Are frequent inspections enough?
But what really does go on? With recent inquiries into the state of California’s daycares, concern about the welfare of children is legitimate. Kriege said due to budget cuts, facilities must only be inspected once every five years by law, but that inspectors try to get out to facilities once every three years and “that’s still not enough.”
She explained that inspectors will investigate complaints immediately and mark them as “conclusive” or “inconclusive,” and take required actions, including closing the facility and notifying parents. However parents who really want to stay on top of what is going on at daycare should check in regularly with social services to see what if anything is being investigated.
ABCs of daycare
Michael Weston, spokesperson for the California Department of Social Services said his agency is responsible for ensuring childcare facilities comply with state law.
“You can’t have a pool that isn’t fenced in or bleach on the counters,” Weston said, “there are rules or regulations that you need to be aware of, but there is not an exam you have to take.”
Providers are also only allowed to enroll a certain number of children based on their space constraints, the type of facility they are operating and the number of staff employed.

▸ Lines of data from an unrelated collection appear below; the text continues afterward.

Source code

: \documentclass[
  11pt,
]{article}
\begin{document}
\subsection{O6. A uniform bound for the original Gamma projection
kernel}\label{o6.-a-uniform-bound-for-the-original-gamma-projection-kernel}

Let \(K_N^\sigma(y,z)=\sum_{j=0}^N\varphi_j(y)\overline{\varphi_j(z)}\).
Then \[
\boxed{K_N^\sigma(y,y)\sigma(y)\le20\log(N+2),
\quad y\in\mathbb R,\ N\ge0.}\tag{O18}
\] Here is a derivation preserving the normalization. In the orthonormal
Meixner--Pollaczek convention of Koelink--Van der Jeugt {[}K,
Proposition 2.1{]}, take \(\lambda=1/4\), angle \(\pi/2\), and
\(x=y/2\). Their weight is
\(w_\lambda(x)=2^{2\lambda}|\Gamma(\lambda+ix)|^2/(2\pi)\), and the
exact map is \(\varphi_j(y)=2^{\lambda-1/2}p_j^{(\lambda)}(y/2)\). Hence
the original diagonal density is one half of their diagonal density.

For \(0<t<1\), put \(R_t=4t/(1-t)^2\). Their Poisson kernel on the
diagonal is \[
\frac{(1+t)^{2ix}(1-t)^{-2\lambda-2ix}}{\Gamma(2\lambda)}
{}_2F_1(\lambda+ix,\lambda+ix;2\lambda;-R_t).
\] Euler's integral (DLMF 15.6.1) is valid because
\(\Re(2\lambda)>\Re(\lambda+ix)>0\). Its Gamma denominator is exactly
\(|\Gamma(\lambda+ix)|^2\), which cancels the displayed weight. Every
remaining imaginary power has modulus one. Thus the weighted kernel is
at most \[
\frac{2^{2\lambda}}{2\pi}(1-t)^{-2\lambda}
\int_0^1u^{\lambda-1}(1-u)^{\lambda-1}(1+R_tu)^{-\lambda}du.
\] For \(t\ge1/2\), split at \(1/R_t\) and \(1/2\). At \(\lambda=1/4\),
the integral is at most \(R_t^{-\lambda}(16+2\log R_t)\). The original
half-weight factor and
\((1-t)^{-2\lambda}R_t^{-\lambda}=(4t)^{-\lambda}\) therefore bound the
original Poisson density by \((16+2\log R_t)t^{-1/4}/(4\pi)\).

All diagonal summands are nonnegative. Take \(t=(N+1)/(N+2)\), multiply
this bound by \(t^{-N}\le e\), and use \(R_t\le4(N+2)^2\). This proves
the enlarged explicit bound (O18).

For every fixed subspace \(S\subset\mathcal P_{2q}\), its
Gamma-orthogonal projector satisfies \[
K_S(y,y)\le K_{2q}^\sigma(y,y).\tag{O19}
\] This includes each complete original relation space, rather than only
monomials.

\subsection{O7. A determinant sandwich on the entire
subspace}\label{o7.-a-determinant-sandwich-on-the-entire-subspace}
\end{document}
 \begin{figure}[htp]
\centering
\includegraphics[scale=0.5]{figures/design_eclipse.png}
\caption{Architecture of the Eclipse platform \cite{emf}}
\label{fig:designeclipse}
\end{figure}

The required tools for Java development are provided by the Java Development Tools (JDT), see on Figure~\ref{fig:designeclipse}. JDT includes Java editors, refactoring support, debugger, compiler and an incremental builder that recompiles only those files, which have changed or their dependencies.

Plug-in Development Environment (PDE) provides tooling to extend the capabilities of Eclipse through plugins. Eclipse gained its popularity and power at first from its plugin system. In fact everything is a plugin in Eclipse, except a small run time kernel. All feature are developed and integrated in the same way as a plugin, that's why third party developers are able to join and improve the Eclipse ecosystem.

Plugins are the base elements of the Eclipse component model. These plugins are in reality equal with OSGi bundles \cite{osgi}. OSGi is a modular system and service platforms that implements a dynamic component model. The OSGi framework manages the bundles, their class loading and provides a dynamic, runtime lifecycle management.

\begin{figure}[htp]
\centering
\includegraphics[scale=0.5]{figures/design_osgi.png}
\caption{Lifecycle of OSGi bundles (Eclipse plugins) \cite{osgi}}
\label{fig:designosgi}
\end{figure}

Facilities must also comply with fire and safety codes. Employees must pass background checks and at least one staff member must be trained in life saving methods including CPR.
Parents have the right to know if there are any people at the daycare facility who have been exempted from a criminal background check, Weston said. The facility must also post information regarding infractions, no matter how minor, in a visible place for parents to see, according to the Department of Social Services. A list of parent’s rights may also be found here.
Still, the process of becoming a daycare provider in California can take as little as two months, and once it is determined that the facility a provider is using is in compliance with the law, inspectors may not visit for years unless there is a complaint.
Weston said providers working in a family home are subject to fewer regulations, while larger facilities with staff are likely to face more requirements. He said parents should always ask to see a provider’s licensing documents and records, which facility owners are required to show.
Weston advised parents to look closely at the facility and the program to see that it meets expectations. “We don’t do anything regarding quality,” Weston said, “as far as the program itself, that is something that the parents choose, that’s the choice that you make.”